Improving Weights and Biases

We have predictions with random weights and biases. What we need to do is to get these weights and biases to be the right numbers rather than random numbers. To do this we need to use Gradient Descent to improve the weights. Here's roughly what we need to do:

Create a loss function to measure how close (or far) off we are
Calculate the gradient (slope) so we know which direction to step
Adjust our values in that direction
Repeat many times

The first thing we need to use gradient descent is we need a loss function. Let's use something simple, how far off we were. If the correct answer was 1, and we predicted a 0.5 that would be a loss of 0.5. We will do this for every class

The one addition is that we will add something called a sigmoid. All a sigmoid is doing is ensuring that all of our predictions land between 0 and 1. We never want to predict anything outside of these ranges.

Note: If you want more of a background on what is going on here, please take a look at my series on Gradient Descent where I dive deeper on this. We will be calculating a gradient - which are equivilant to the "Path Value"

Loss Function

def mnist_loss(predictions, targets):
    
    # make all prediction between 0 and 1
    predictions = predictions.sigmoid()
    
    # Difference between predictions and target
    return torch.where(targets==1, 1-predictions, predictions).mean()

mnist_loss(simple_net(x),y),mnist_loss(simple_net(valid_x),valid_y)

(tensor(0.4779, grad_fn=<MeanBackward0>),
 tensor(0.4793, grad_fn=<MeanBackward0>))

Calculate Gradient

Now we have a function we need to optimize and a loss function to tell us our error. We are ready for gradient descent. Let's create a function to change our weights.

First, we will make sure our datasets are in a DataLoader.

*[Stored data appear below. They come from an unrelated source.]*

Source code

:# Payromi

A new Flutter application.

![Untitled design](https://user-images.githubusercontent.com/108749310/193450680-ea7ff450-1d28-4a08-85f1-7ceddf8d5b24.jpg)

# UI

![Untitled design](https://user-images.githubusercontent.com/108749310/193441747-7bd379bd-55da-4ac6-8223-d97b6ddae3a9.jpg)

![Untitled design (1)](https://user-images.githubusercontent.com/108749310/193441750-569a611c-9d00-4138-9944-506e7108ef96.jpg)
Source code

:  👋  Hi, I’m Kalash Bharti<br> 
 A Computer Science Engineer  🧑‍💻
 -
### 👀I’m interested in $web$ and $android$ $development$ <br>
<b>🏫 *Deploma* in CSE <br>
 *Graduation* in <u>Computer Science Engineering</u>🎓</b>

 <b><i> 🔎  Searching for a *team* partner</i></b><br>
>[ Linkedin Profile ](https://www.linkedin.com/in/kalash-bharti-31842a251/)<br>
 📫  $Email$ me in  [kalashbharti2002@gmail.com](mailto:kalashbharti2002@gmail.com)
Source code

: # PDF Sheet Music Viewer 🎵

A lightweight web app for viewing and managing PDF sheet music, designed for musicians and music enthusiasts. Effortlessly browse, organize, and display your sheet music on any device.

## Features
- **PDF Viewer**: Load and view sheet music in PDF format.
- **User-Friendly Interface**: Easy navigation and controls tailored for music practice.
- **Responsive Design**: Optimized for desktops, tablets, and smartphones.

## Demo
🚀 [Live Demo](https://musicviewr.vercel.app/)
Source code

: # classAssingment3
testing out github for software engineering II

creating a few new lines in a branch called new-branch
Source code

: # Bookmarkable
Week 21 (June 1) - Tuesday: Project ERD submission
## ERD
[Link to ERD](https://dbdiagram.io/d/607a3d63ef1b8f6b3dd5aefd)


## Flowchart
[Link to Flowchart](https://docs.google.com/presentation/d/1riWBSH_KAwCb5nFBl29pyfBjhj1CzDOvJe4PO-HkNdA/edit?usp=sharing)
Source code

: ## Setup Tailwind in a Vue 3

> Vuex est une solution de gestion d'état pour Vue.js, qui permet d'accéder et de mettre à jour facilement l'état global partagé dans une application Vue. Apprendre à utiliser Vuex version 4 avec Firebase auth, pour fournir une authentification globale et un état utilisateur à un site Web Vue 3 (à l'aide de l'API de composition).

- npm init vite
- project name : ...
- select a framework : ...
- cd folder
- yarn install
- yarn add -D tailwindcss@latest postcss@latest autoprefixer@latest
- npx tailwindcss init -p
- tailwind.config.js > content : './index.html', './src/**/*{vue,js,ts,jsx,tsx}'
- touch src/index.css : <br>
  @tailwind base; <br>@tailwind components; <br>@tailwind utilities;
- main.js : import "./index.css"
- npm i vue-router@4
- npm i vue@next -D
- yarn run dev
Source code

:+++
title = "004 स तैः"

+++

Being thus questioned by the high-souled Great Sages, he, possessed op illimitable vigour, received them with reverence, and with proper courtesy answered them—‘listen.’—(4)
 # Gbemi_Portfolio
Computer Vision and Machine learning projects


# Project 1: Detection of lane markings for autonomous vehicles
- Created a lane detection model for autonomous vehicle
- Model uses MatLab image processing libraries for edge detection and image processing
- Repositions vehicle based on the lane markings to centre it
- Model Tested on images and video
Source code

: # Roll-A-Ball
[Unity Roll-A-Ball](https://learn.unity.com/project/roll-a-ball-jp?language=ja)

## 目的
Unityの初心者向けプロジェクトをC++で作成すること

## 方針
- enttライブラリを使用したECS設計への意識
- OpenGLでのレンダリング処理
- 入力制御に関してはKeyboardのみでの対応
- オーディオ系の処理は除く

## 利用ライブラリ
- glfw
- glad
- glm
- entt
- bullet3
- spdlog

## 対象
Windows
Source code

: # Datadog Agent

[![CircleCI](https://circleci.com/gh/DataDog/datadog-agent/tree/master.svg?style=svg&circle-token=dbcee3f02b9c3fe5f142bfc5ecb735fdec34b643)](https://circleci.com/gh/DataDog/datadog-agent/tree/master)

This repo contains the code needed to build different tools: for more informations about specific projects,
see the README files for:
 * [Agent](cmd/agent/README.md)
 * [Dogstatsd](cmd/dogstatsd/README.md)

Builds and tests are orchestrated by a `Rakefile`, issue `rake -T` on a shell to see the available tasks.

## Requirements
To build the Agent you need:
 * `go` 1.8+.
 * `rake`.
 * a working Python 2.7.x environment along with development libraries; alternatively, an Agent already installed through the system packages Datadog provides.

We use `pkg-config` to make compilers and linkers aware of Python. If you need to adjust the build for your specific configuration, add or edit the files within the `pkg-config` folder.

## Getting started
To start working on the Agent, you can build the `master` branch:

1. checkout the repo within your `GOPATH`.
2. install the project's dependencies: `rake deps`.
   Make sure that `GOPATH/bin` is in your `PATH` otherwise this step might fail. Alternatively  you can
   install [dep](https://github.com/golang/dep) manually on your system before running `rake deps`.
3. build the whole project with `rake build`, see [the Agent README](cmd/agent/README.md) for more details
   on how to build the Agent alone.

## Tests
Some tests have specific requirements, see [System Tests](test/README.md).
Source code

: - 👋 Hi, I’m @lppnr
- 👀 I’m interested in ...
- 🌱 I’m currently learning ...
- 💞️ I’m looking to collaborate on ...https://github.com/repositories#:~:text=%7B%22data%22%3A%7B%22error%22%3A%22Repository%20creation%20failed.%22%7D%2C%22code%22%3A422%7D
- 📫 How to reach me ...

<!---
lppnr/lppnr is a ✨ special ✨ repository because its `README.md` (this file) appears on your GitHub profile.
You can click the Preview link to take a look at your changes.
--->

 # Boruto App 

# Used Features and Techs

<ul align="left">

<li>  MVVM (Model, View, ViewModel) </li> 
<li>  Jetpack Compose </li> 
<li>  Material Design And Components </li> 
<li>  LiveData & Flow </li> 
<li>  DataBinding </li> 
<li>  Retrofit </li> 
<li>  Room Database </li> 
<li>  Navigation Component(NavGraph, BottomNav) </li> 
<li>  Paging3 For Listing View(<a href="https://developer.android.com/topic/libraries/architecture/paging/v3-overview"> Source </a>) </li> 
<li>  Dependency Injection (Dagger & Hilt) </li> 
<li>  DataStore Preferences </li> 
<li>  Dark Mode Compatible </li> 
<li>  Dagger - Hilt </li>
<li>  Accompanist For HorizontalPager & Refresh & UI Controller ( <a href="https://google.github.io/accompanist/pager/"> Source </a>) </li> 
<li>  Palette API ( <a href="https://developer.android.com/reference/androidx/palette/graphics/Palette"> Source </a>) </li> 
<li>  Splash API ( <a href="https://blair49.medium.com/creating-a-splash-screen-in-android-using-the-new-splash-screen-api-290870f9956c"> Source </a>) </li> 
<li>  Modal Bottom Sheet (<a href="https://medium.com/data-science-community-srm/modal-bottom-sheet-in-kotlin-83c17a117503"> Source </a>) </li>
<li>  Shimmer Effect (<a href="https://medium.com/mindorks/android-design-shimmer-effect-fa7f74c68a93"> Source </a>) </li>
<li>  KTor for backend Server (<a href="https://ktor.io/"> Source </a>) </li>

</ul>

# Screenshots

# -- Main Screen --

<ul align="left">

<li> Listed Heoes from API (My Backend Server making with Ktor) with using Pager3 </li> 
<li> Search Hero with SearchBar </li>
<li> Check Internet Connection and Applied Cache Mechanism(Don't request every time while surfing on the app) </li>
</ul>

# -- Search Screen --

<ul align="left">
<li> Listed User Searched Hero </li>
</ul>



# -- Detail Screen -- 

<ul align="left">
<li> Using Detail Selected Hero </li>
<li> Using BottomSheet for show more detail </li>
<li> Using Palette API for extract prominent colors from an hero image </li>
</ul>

This is convenience class that helps manage our data and get batches.

Note: This is the same from part 1

dl = DataLoader(dset, batch_size=1000, shuffle=True)
valid_dl = DataLoader(valid_dset, batch_size=1000)

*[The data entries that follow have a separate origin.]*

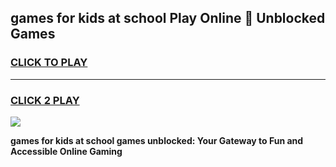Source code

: 
## games for kids at school Play Online 👋 Unblocked Games
<h3>
<a href="https://news.freeplayer.one?title=games_for_kids_at_school&ref=17GH">CLICK TO PLAY</a></h3>
<hr>

<h3>
<a href="https://news.freeplayer.one?title=games_for_kids_at_school&ref=17GH">CLICK 2 PLAY</a>
  
</h3>

<a href="https://news.freeplayer.one?title=games_for_kids_at_school&ref=17GH/"><img src="https://clearcache.store/games.png"></a>


**games for kids at school games unblocked: Your Gateway to Fun and Accessible Online Gaming**
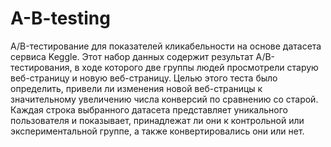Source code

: # A-B-testing
A/B-тестирование для показателей кликабельности на основе датасета сервиса Keggle. 
Этот набор данных содержит результат A/B-тестирования, в ходе которого две группы людей просмотрели старую веб-страницу и новую веб-страницу. Целью этого теста было определить, привели ли изменения новой веб-страницы к значительному увеличению числа конверсий по сравнению со старой. 
Каждая строка выбранного датасета представляет уникального пользователя и показывает, принадлежат ли они к контрольной или экспериментальной группе, а также конвертировались они или нет.

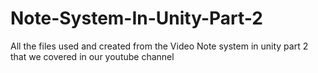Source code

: # Note-System-In-Unity-Part-2
All the files used and created from the Video Note system in unity part 2 that we covered in our youtube channel
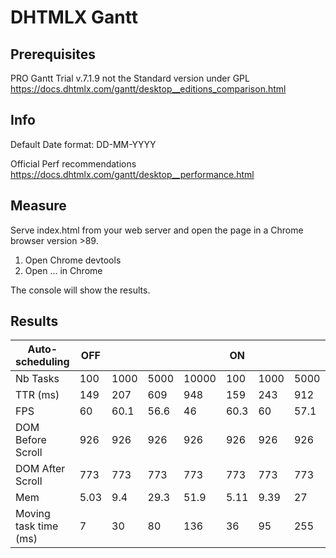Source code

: # DHTMLX Gantt

## Prerequisites

PRO Gantt Trial v.7.1.9 not the Standard version under GPL https://docs.dhtmlx.com/gantt/desktop__editions_comparison.html

## Info

Default Date format: DD-MM-YYYY

Official Perf recommendations
https://docs.dhtmlx.com/gantt/desktop__performance.html

## Measure

Serve index.html from your web server and open the page in a Chrome browser version >89.

1. Open Chrome devtools
2. Open ... in Chrome

The console will show the results.

## Results

| Auto-scheduling       | OFF  |      |      |       | ON   |      |      |       |
|-----------------------|------|------|------|-------|------|------|------|-------|
| Nb Tasks              | 100  | 1000 | 5000 | 10000 | 100  | 1000 | 5000 | 10000 |
| TTR (ms)              | 149  | 207  | 609  | 948   | 159  | 243  | 912  | 1558  |
| FPS                   | 60   | 60.1 | 56.6 | 46    | 60.3 | 60   | 57.1 | 50.6  |
| DOM Before Scroll     | 926  | 926  | 926  | 926   | 926  | 926  | 926  | 926   |
| DOM After Scroll      | 773  | 773  | 773  | 773   | 773  | 773  | 773  | 773   |
| Mem                   | 5.03 | 9.4  | 29.3 | 51.9  | 5.11 | 9.39 | 27   | 44.9  |
| Moving task time (ms) | 7    | 30   | 80   | 136   | 36   | 95   | 255  | 401   |
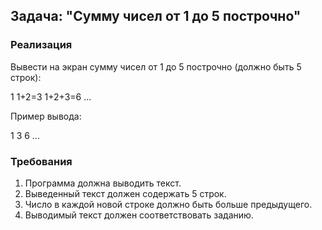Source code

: ## Задача: "Cумму чисел от 1 до 5 построчно"

### Реализация
Вывести на экран сумму чисел от 1 до 5 построчно (должно быть 5 строк):

1
1+2=3
1+2+3=6
...

Пример вывода:

1
3
6
...

### Требования

1.	Программа должна выводить текст.
2.	Выведенный текст должен содержать 5 строк.
3.	Число в каждой новой строке должно быть больше предыдущего.
4.	Выводимый текст должен соответствовать заданию.
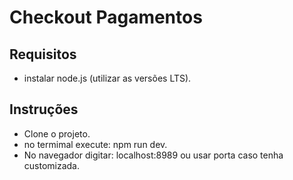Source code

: # Checkout Pagamentos

## Requisitos
* instalar node.js (utilizar as versões LTS).

## Instruções
* Clone o projeto.
* no termimal execute: npm run dev.
* No navegador digitar: localhost:8989 ou usar porta caso tenha customizada.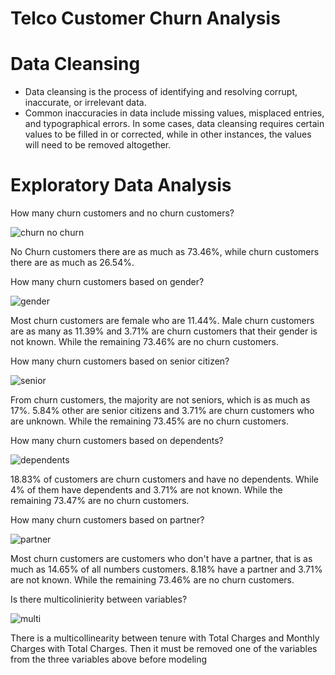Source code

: # Telco Customer Churn Analysis
# Data Cleansing
- Data cleansing is the process of identifying and resolving corrupt, inaccurate, or irrelevant data. 
- Common inaccuracies in data include missing values, misplaced entries, and typographical errors. In some cases, data cleansing requires certain values to be filled in or corrected, while in other instances, the values will need to be removed altogether.

# Exploratory Data Analysis
How many churn customers and no churn customers?

![churn no churn](https://user-images.githubusercontent.com/113869968/200099130-6e88407e-0e3a-4a90-9af0-bfe3fd6c3dbe.jpg)

No Churn customers there are as much as 73.46%, while churn customers there are as much as 26.54%.

How many churn customers based on gender?

![gender](https://user-images.githubusercontent.com/113869968/200099132-34a88388-e541-4858-b52f-4706f669a99d.jpg)

Most churn customers are female who are 11.44%. Male churn customers are as many as 11.39% and 3.71% are churn customers that their gender is not known. While the remaining 73.46% are no churn customers.

How many churn customers based on senior citizen?

![senior](https://user-images.githubusercontent.com/113869968/200099136-7e411cc1-e6f0-4ae9-b02b-c1cea244fddf.jpg)

From churn customers, the majority are not seniors, which is as much as 17%. 5.84% other are senior citizens and 3.71% are churn customers who are unknown. While the remaining 73.45% are no churn customers.

How many churn customers based on dependents?

![dependents](https://user-images.githubusercontent.com/113869968/200099131-ed954e46-9081-434f-8928-fc152b935e4f.jpg)

18.83% of customers are churn customers and have no dependents. While 4% of them have dependents and 3.71% are not known. While the remaining 73.47% are no churn customers.

How many churn customers based on partner?

![partner](https://user-images.githubusercontent.com/113869968/200099135-33538da0-a6cb-44b1-b02a-131b98192851.jpg)

Most churn customers are customers who don't have a partner, that is as much as 14.65% of all numbers customers. 8.18% have a partner and 3.71% are not known. While the remaining 73.46% are no churn customers.

Is there multicolinierity between variables?

![multi](https://user-images.githubusercontent.com/113869968/200099134-be9d98f7-3e9b-4c5a-8134-3816faa3c2f7.jpg)

There is a multicollinearity between tenure with Total Charges and Monthly Charges with Total Charges. Then it must be removed one of the variables from the three variables above before modeling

# Example for how to get the first batch
xb,yb = first(dl)
valid_xb,valid_yb = first(valid_dl)

def calc_grad(xb, yb, model):
    
    # calculate predictions
    preds = model(xb)
    
    # calculate loss
    loss = mnist_loss(preds, yb)
    
    # Adjust weights based on gradients
    loss.backward()

Train the Model

Note: This is the same from part 1

def train_epoch(model, lr, params):
    for xb,yb in dl:
        calc_grad(xb, yb, model)
        for p in params:
            p.data -= p.grad*lr
            p.grad.zero_()

Measure Accuracy on Batch

def batch_accuracy(xb, yb):    
    # this is checking for each row, which column has the highest score.
    # p_inds, y_inds gives the index highest score, which is our prediction.
    p_out, p_inds = torch.max(xb,dim=1)
    y_out, y_inds = torch.max(yb,dim=1)
    
    # Compre predictions with actual
    correct = p_inds == y_inds
    
    # average how often we are right (accuracy)
    return correct.float().mean()

Measure Accuracy on All

Note: This is the same from part 1

def validate_epoch(model):
    # Calculate accuracy on the entire validation set
    accs = [batch_accuracy(model(xb), yb) for xb,yb in valid_dl]
    
    # Combine accuracy from each batch and round
    return round(torch.stack(accs).mean().item(), 4)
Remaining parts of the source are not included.